Las nueve estirpes originales decidieron que la mejor estrategia para cumplir con su cometido era tomar rumbos separados. Después de una breve despedida, partieron sin mirar atrás, manteniendo una solemne promesa colectiva de jamás detenerse en su viaje creativo. Los célebres nombres de aquellas familias celestiales son recordados por algunas culturas aborígenes hasta el día de hoy: Bélamit, Dusvart, Rodzil, Yashmá, Blásiru, Gultainé, Kahelí, Vólongu y Tévatai. De estos inmarcesibles linajes, fue el último de ellos el que se hizo cargo de darle inicio a la frágil especie humana, así como a los demás seres que habitan en el tercer planeta del sistema solar. Una vez que completaron su magnífica obra en nuestra galaxia, los Tévatai dejaron tras de sí a cuatro poderosas criaturas únicas, conocidas en conjunto como los Jánaret. Estas se encargarían de vigilar que los asuntos de los hombres y del resto de los habitantes terrenos marchasen de manera correcta, sin disturbios o complicaciones significativas.
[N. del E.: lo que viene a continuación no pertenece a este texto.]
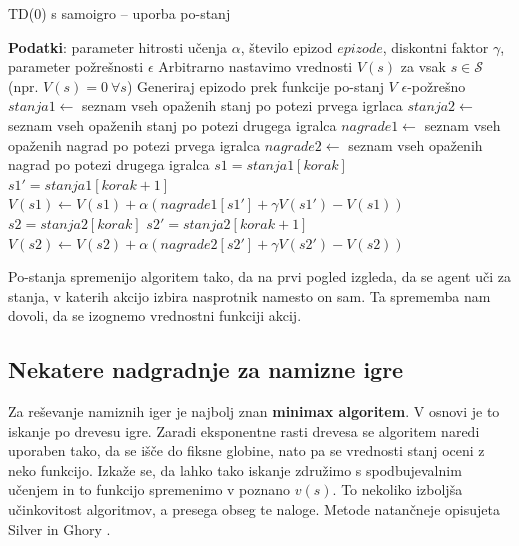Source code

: \documentclass[12pt,a4paper]{amsart}
\theoremstyle{definition} %
\theoremstyle{plain} %
\begin{document}
\begin{algorithm}[H]
    \caption{TD($0$) s samoigro -- uporba po-stanj}
\begin{algorithmic}
    \STATE \textbf{Podatki}: parameter hitrosti učenja $\alpha$, število epizod $epizode$, diskontni 
            faktor $\gamma$, parameter požrešnosti $\epsilon$
    \STATE 
    \STATE Arbitrarno nastavimo vrednosti $V(s)$ za vsak $s \in \mathcal{S}$ (npr. $V(s) = 0~\forall s$)
    \STATE
        \STATE Generiraj epizodo prek funkcije po-stanj $V$ $\epsilon$-požrešno
        \STATE $stanja1 \leftarrow$ seznam vseh opaženih stanj po potezi prvega igrlaca
        \STATE $stanja2 \leftarrow$ seznam vseh opaženih stanj po potezi drugega igralca
        \STATE $nagrade1 \leftarrow$ seznam vseh opaženih nagrad po potezi prvega igralca
        \STATE $nagrade2 \leftarrow$ seznam vseh opaženih nagrad po potezi drugega igralca
        \STATE
                \STATE $s1 = stanja1[korak]$
                \STATE $s1' = stanja1[korak + 1]$
                \STATE $V(s1) \leftarrow V(s1) + \alpha (nagrade1[s1'] + \gamma V(s1') - V(s1))$ 
            \ELSE
                \STATE $s2 = stanja2[korak]$
                \STATE $s2' = stanja2[korak + 1]$
                \STATE $V(s2) \leftarrow V(s2) + \alpha (nagrade2[s2'] + \gamma V(s2') - V(s2))$ 
            \ENDIF
        \ENDFOR
    \ENDFOR
\end{algorithmic}
\end{algorithm}

Po-stanja spremenijo algoritem tako, da na prvi pogled izgleda, da se agent uči za stanja, v katerih 
akcijo izbira nasprotnik namesto on sam. Ta sprememba nam dovoli, da se izognemo vrednostni funkciji 
akcij.

\subsection{Nekatere nadgradnje za namizne igre}
Za reševanje namiznih iger je najbolj znan \textbf{minimax algoritem}. V osnovi je to iskanje po drevesu 
igre. Zaradi eksponentne rasti drevesa se algoritem naredi uporaben tako, da se išče do fiksne globine, 
nato pa se vrednosti stanj oceni z neko funkcijo. Izkaže se, da lahko tako iskanje združimo s 
spodbujevalnim učenjem in to funkcijo spremenimo v poznano $v(s)$. To nekoliko izboljša učinkovitost 
algoritmov, a presega obseg te naloge. Metode natančneje opisujeta Silver \cite{LecNotesSilver} in 
Ghory \cite{RLboard}.
\end{document}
Por muchos años, la humanidad permaneció en un estado de armonía casi completa con su entorno. No había ningún tipo de amenaza que entorpeciera la cordial relación entre humanos, elfos, dragones, sílfides, Linvetsi, Orankel y demás variedades de entes que habitaban a lo largo y ancho del orbe. La exuberante belleza de la naturaleza y la abundancia de alimentos para todos contribuían a que los sentimientos egoístas o vengativos no tuviesen cabida en el mundo. Los escasos altercados que ocurrían se controlaban con rapidez y eficiencia. La maldad pura no existía en el corazón de ninguna de las especies, así que la erradicación de cualquier vestigio de alguna emoción oscura era una tarea bastante simple para los vigilantes.

Según las instrucciones que los Jánaret recibieron por parte de sus creadores, ninguno de ellos debía condicionar las interacciones entre dos seres de la misma especie o entre especies disímiles. No existían prohibiciones en cuanto al ámbito reproductivo, ya que el surgimiento de híbridos aportaría una mayor diversidad genética que enriquecería al planeta entero. El cuarteto de cuidadores debía respetar solo dos leyes esenciales: mantener la paz mundial a cualquier costo y no intervenir en el desarrollo de ninguno de los acontecimientos que no estuviesen relacionados con el cumplimento de la primera ley. Pero nadie se imaginaba que una sola acción equivocada por parte de uno de los guardianes planetarios sería el detonante de una irrevocable debacle terrestre. Desde ese desafortunado momento en adelante, las desgracias en la Tierra comenzaron...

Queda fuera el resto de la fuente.